Work instructions:
Your answer should be every line of the entries that has the string "infrastructure" in it.

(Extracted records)
+ + +

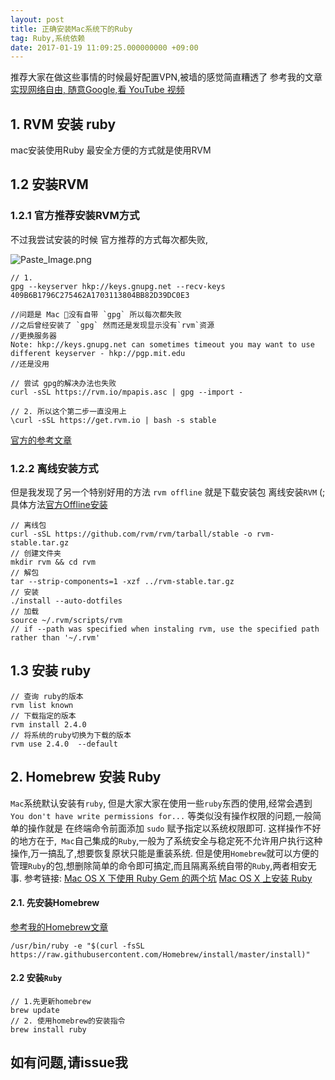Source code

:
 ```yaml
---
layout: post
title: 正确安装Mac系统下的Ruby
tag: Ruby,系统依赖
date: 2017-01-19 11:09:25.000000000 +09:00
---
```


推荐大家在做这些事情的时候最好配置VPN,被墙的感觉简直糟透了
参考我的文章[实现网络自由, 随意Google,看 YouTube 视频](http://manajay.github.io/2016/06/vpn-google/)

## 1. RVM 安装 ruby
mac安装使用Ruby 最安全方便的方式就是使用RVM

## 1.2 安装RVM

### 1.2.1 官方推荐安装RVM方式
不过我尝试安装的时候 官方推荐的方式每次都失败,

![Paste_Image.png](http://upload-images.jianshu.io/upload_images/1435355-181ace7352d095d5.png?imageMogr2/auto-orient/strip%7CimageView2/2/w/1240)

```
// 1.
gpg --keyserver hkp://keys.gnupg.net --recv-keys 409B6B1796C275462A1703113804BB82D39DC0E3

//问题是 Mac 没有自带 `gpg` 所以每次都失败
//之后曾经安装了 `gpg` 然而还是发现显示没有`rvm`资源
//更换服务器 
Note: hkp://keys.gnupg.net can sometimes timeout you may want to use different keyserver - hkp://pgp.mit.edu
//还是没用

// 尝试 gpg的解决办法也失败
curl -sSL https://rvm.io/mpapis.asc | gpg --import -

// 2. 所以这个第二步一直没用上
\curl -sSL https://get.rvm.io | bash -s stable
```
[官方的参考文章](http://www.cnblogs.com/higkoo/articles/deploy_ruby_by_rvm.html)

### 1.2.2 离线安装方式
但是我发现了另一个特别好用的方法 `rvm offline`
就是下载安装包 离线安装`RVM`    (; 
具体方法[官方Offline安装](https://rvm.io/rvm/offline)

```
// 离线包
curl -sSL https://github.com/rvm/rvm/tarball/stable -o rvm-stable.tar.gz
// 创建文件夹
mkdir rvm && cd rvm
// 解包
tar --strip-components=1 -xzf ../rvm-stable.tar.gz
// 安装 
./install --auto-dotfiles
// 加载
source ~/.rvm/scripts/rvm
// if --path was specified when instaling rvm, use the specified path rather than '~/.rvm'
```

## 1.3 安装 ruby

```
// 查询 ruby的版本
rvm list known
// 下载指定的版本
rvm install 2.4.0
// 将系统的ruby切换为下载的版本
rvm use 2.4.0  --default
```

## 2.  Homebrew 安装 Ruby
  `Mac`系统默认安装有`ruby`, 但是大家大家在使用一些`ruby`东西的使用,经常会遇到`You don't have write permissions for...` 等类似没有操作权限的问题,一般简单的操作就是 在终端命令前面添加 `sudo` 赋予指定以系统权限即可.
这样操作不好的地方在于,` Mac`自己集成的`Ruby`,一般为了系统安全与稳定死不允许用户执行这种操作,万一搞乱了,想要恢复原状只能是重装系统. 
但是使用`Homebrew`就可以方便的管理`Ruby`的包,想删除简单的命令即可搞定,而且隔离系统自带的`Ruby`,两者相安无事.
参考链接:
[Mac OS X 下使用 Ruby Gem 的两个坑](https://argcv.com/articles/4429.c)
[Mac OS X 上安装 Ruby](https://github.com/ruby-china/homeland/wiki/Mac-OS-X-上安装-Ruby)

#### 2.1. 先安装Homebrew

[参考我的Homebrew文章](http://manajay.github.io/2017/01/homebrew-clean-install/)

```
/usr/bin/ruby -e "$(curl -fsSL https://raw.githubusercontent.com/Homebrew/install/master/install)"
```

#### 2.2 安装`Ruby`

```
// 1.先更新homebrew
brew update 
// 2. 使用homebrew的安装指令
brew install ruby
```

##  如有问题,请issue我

+ + +

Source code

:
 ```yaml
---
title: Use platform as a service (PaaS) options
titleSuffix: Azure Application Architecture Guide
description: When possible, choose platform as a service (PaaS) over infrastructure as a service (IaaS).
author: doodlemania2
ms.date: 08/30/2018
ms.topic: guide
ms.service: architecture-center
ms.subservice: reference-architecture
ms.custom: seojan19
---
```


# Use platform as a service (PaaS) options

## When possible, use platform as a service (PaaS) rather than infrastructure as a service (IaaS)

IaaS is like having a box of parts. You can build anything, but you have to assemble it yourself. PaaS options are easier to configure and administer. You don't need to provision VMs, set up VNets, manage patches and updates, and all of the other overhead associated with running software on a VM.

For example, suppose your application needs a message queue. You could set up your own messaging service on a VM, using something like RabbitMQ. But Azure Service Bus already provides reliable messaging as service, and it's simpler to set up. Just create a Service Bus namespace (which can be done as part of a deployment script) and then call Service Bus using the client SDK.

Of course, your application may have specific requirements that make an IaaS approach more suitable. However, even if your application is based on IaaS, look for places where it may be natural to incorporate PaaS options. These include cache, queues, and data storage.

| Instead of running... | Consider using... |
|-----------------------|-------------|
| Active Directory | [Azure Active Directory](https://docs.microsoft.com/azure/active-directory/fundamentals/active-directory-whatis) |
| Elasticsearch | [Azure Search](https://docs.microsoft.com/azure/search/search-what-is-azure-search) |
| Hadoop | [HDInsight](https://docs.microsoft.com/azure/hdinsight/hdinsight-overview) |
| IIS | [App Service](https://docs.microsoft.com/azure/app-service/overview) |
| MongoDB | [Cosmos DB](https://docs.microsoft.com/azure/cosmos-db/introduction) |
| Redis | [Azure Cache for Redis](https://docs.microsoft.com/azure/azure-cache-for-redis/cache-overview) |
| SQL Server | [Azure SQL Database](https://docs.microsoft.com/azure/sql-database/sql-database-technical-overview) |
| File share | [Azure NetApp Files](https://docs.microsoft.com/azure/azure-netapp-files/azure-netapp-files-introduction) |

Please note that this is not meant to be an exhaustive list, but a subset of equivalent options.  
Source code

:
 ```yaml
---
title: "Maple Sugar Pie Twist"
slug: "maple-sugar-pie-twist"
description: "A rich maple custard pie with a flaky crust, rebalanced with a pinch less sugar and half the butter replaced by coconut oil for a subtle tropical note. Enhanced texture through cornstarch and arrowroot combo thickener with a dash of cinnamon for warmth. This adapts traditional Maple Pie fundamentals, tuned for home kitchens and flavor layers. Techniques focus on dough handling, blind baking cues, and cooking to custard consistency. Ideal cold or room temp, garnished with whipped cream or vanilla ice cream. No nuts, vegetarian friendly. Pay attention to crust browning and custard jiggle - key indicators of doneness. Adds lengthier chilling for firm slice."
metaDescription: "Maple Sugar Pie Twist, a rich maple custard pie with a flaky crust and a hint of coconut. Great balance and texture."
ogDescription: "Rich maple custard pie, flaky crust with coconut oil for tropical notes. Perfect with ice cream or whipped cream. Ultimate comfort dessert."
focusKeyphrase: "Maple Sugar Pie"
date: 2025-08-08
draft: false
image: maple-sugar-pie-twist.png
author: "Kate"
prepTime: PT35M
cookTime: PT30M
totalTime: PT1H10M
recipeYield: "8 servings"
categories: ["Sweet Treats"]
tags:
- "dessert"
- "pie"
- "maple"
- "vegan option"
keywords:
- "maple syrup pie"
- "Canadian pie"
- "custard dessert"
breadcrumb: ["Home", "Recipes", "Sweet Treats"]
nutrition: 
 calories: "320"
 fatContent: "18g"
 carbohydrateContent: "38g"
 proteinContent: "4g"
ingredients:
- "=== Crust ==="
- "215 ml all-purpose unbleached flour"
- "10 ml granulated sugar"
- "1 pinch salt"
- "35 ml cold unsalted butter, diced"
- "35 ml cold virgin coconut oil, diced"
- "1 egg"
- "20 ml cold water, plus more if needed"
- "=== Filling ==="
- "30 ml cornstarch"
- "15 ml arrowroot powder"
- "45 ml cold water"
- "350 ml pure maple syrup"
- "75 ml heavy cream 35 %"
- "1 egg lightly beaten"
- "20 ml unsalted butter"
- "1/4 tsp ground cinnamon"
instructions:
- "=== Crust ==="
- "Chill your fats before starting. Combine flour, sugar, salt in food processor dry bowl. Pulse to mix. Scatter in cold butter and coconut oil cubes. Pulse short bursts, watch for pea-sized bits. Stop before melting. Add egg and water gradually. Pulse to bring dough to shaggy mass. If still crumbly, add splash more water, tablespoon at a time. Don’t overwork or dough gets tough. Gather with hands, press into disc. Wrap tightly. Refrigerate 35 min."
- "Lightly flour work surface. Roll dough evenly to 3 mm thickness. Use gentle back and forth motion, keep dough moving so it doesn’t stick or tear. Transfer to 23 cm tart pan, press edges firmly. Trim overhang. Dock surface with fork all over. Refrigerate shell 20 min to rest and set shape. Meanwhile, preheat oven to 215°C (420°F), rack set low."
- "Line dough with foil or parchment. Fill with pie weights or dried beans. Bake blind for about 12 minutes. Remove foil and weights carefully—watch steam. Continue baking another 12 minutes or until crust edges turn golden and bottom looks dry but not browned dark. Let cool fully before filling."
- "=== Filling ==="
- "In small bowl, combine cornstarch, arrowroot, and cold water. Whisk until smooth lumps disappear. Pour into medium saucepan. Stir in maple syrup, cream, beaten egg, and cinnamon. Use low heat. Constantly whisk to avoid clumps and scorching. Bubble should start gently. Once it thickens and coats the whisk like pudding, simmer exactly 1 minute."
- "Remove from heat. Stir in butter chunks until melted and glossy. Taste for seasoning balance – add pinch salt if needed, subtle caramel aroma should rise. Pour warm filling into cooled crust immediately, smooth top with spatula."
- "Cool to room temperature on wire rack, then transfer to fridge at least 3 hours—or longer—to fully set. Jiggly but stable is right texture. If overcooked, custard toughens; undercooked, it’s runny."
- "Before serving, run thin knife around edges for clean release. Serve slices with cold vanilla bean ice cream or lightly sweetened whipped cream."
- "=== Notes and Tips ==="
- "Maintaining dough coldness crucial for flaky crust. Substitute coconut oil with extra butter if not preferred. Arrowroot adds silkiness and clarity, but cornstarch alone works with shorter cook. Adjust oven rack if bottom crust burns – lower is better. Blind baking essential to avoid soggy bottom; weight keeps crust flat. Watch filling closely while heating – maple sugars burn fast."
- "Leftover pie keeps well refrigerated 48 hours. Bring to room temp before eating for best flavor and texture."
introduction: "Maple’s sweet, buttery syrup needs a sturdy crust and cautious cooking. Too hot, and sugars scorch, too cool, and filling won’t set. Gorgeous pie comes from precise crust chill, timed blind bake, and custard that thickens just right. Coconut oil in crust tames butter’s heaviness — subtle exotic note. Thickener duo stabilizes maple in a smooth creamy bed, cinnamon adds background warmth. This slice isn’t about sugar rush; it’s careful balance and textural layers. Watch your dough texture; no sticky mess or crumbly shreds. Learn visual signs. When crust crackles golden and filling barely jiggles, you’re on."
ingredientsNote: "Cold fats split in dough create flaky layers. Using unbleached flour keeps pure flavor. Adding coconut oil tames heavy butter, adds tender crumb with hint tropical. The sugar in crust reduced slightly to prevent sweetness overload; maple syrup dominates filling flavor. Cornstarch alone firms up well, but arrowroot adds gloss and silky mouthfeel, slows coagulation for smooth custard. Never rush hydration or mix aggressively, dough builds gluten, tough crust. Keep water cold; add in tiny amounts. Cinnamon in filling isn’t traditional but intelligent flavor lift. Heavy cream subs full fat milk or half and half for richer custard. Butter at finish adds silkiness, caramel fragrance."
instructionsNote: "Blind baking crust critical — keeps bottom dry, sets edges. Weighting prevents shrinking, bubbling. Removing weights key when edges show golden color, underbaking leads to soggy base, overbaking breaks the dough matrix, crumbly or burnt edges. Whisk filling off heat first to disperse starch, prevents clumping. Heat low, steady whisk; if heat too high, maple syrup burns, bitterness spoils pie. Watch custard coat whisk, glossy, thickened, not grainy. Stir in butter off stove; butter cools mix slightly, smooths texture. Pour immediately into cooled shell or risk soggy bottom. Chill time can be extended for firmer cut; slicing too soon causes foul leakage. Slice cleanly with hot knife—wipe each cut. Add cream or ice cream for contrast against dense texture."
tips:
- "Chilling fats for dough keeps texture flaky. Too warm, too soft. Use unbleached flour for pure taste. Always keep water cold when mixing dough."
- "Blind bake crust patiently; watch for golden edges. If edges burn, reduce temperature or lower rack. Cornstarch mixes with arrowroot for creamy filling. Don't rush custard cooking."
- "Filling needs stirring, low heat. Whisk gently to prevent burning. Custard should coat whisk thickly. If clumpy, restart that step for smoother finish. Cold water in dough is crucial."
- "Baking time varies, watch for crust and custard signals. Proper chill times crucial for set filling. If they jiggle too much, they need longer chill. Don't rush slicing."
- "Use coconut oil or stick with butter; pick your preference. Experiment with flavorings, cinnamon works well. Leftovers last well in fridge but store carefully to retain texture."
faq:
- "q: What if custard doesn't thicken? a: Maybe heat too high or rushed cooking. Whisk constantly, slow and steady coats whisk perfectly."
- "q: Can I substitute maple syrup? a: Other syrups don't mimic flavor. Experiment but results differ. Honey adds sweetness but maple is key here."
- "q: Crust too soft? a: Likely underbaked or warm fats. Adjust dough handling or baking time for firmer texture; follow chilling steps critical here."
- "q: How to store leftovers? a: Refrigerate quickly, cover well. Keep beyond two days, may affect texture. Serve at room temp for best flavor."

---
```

+ + +

Expected output:
description: When possible, choose platform as a service (PaaS) over infrastructure as a service (IaaS).
## When possible, use platform as a service (PaaS) rather than infrastructure as a service (IaaS)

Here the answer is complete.